[Saved data entries]

⟨

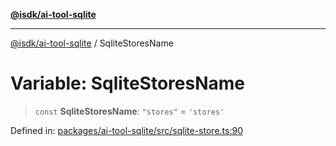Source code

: [**@isdk/ai-tool-sqlite**](../README.md)

***

[@isdk/ai-tool-sqlite](../globals.md) / SqliteStoresName

# Variable: SqliteStoresName

> `const` **SqliteStoresName**: `"stores"` = `'stores'`

Defined in: [packages/ai-tool-sqlite/src/sqlite-store.ts:90](https://github.com/isdk/ai-tool-sqlite.js/blob/845862c47602d22555d85e9da1cf6d3511d18a9b/src/sqlite-store.ts#L90)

⟩

* Directions *
Output the data above in full and exactly, with every image left out.

* Solution to this task *
Source code

: [**@isdk/ai-tool-sqlite**](../README.md)

***

[@isdk/ai-tool-sqlite](../globals.md) / SqliteStoresName

# Variable: SqliteStoresName

> `const` **SqliteStoresName**: `"stores"` = `'stores'`

Defined in: [packages/ai-tool-sqlite/src/sqlite-store.ts:90](https://github.com/isdk/ai-tool-sqlite.js/blob/845862c47602d22555d85e9da1cf6d3511d18a9b/src/sqlite-store.ts#L90)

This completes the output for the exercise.